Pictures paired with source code

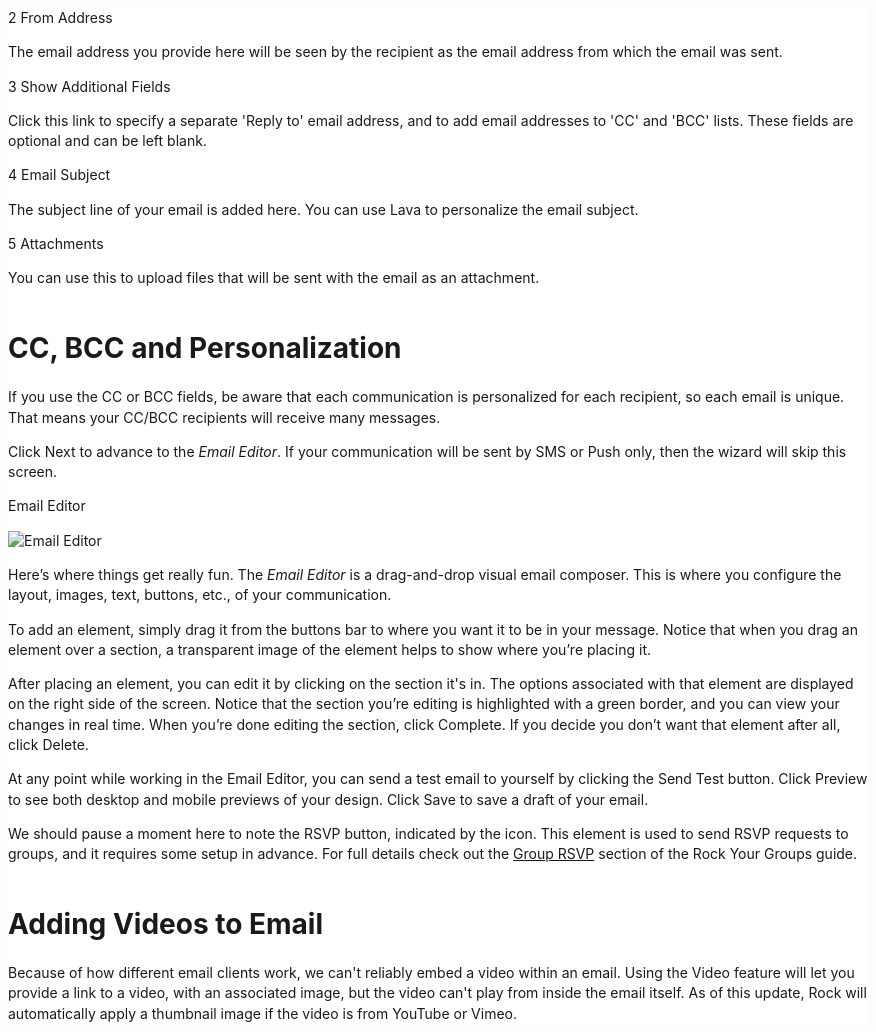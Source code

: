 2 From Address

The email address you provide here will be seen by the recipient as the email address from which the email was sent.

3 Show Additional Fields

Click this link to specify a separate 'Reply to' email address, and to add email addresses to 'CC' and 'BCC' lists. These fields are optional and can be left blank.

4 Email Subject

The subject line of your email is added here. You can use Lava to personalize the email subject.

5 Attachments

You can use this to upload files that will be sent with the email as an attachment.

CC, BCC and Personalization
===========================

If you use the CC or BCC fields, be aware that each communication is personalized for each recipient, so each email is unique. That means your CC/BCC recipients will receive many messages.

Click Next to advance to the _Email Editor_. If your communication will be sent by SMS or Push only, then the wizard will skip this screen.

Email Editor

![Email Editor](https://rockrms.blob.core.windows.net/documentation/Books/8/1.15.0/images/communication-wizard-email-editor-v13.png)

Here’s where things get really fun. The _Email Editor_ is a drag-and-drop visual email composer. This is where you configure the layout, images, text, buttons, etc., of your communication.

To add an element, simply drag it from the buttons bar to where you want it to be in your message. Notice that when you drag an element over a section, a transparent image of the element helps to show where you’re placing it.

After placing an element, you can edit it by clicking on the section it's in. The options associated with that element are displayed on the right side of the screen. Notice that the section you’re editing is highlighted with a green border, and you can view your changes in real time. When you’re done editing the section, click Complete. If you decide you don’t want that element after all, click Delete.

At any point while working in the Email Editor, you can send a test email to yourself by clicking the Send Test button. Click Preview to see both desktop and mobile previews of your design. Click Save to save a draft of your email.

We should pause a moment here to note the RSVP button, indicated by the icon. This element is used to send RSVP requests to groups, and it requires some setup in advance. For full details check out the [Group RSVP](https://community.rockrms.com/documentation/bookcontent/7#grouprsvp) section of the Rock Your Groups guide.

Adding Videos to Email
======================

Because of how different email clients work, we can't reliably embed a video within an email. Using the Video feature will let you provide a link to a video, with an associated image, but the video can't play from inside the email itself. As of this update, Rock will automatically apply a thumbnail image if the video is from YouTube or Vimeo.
--
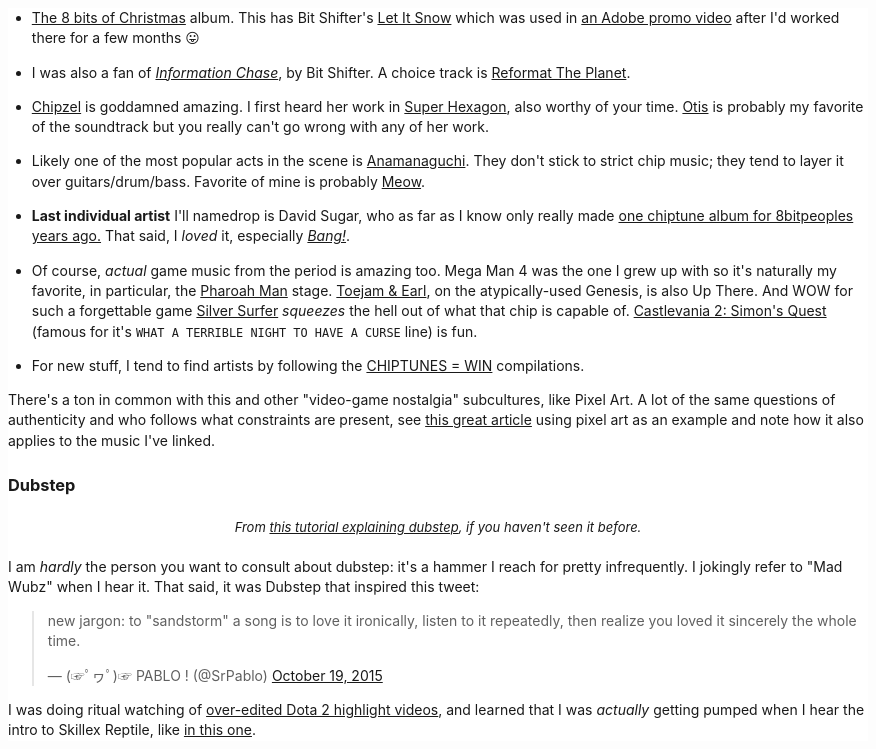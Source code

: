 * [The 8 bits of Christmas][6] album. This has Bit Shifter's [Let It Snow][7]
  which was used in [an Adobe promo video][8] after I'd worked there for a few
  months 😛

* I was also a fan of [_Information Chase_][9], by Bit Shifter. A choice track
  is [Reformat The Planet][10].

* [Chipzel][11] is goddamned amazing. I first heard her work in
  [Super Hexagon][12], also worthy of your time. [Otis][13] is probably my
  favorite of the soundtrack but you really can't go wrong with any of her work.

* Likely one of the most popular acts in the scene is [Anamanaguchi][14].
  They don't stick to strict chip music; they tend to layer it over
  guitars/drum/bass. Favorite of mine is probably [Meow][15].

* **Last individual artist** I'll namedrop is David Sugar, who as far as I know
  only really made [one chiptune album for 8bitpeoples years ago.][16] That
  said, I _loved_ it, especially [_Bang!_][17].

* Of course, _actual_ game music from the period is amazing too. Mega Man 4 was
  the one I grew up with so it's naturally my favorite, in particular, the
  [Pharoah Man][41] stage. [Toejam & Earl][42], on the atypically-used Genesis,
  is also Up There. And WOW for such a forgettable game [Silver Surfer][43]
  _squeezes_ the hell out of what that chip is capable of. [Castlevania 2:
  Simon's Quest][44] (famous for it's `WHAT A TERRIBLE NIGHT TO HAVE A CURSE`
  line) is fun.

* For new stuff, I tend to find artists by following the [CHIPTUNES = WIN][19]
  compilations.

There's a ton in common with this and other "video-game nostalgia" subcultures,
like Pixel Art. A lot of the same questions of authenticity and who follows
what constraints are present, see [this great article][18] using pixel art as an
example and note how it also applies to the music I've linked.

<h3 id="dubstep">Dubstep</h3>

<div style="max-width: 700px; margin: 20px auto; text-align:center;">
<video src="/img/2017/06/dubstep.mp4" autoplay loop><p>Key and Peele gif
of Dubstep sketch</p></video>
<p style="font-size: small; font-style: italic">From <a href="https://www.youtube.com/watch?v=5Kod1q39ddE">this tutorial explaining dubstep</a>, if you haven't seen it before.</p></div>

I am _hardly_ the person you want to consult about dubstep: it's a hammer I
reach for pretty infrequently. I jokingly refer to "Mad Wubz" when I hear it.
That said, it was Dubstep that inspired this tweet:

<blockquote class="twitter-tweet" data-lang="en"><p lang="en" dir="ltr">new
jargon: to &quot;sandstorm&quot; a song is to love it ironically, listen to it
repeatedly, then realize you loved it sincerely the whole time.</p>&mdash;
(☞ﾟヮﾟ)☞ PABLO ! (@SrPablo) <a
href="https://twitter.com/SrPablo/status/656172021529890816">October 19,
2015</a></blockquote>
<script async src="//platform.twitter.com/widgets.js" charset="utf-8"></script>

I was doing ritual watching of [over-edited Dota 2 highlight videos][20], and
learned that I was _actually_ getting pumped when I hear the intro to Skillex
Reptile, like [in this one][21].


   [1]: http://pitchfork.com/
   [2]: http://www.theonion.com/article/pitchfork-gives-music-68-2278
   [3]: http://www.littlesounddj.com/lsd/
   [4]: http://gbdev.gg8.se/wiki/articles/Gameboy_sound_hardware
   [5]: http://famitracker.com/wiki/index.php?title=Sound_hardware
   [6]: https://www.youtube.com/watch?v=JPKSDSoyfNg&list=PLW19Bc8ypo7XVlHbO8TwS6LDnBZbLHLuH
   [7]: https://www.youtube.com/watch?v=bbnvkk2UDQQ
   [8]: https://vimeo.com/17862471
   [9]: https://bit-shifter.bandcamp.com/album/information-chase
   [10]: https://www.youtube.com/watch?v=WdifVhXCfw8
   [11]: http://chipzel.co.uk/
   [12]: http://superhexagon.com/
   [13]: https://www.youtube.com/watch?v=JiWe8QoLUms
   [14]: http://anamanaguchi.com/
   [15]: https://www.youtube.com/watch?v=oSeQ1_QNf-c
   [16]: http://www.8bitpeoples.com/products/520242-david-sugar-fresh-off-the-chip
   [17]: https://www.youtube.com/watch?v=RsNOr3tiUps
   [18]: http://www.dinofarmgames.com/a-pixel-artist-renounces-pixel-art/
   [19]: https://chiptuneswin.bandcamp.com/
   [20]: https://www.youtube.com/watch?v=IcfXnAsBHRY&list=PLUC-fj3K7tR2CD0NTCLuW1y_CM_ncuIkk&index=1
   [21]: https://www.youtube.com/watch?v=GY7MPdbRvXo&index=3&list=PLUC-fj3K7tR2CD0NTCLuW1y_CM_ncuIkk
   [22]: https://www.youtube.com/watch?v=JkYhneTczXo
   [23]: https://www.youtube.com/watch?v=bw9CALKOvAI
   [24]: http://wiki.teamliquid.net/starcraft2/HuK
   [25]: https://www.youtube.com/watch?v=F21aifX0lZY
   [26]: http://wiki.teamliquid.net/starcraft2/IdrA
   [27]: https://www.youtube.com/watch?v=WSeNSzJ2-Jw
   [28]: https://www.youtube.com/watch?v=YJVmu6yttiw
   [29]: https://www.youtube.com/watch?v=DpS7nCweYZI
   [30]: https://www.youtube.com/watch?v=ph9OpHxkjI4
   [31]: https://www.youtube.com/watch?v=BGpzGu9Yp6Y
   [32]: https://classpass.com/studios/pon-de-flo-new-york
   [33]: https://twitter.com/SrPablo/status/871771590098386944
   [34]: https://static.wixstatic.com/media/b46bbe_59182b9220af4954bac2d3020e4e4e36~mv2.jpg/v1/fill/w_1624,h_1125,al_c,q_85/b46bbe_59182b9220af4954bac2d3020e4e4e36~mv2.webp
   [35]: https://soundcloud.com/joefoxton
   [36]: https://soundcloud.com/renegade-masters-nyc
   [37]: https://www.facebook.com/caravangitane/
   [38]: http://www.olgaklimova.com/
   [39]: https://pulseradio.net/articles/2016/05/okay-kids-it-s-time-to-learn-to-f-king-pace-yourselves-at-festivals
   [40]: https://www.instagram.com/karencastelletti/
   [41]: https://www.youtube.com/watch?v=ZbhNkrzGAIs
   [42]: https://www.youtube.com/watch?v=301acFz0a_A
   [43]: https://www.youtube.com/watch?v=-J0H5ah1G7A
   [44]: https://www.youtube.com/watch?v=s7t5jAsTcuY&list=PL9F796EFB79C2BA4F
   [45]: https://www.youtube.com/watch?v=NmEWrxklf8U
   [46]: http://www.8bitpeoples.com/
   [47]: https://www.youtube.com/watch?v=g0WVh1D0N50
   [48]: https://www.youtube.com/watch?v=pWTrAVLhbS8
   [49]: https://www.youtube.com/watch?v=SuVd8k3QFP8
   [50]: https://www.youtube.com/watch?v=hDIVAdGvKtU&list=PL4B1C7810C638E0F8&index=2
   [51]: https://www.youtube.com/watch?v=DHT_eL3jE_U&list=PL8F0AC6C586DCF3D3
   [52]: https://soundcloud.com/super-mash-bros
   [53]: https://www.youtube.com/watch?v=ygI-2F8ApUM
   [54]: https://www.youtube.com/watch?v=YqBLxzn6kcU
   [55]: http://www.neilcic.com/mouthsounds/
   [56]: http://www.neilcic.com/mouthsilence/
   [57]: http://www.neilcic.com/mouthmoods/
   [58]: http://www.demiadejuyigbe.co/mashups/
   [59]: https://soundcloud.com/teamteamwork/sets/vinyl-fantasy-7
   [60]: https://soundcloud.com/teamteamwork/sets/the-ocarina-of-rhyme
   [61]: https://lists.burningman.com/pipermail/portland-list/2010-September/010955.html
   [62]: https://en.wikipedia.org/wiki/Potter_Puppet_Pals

#### [Assignment]
Copy the records above exactly, beginning at the line that contains "[13]: https://www.youtube.com/watch?v=JiWe8QoLUms" and stopping after the line that contains "[42]: https://www.youtube.com/watch?v=301acFz0a_A".

#### [Output for this exercise]
   [13]: https://www.youtube.com/watch?v=JiWe8QoLUms
   [14]: http://anamanaguchi.com/
   [15]: https://www.youtube.com/watch?v=oSeQ1_QNf-c
   [16]: http://www.8bitpeoples.com/products/520242-david-sugar-fresh-off-the-chip
   [17]: https://www.youtube.com/watch?v=RsNOr3tiUps
   [18]: http://www.dinofarmgames.com/a-pixel-artist-renounces-pixel-art/
   [19]: https://chiptuneswin.bandcamp.com/
   [20]: https://www.youtube.com/watch?v=IcfXnAsBHRY&list=PLUC-fj3K7tR2CD0NTCLuW1y_CM_ncuIkk&index=1
   [21]: https://www.youtube.com/watch?v=GY7MPdbRvXo&index=3&list=PLUC-fj3K7tR2CD0NTCLuW1y_CM_ncuIkk
   [22]: https://www.youtube.com/watch?v=JkYhneTczXo
   [23]: https://www.youtube.com/watch?v=bw9CALKOvAI
   [24]: http://wiki.teamliquid.net/starcraft2/HuK
   [25]: https://www.youtube.com/watch?v=F21aifX0lZY
   [26]: http://wiki.teamliquid.net/starcraft2/IdrA
   [27]: https://www.youtube.com/watch?v=WSeNSzJ2-Jw
   [28]: https://www.youtube.com/watch?v=YJVmu6yttiw
   [29]: https://www.youtube.com/watch?v=DpS7nCweYZI
   [30]: https://www.youtube.com/watch?v=ph9OpHxkjI4
   [31]: https://www.youtube.com/watch?v=BGpzGu9Yp6Y
   [32]: https://classpass.com/studios/pon-de-flo-new-york
   [33]: https://twitter.com/SrPablo/status/871771590098386944
   [34]: https://static.wixstatic.com/media/b46bbe_59182b9220af4954bac2d3020e4e4e36~mv2.jpg/v1/fill/w_1624,h_1125,al_c,q_85/b46bbe_59182b9220af4954bac2d3020e4e4e36~mv2.webp
   [35]: https://soundcloud.com/joefoxton
   [36]: https://soundcloud.com/renegade-masters-nyc
   [37]: https://www.facebook.com/caravangitane/
   [38]: http://www.olgaklimova.com/
   [39]: https://pulseradio.net/articles/2016/05/okay-kids-it-s-time-to-learn-to-f-king-pace-yourselves-at-festivals
   [40]: https://www.instagram.com/karencastelletti/
   [41]: https://www.youtube.com/watch?v=ZbhNkrzGAIs
   [42]: https://www.youtube.com/watch?v=301acFz0a_A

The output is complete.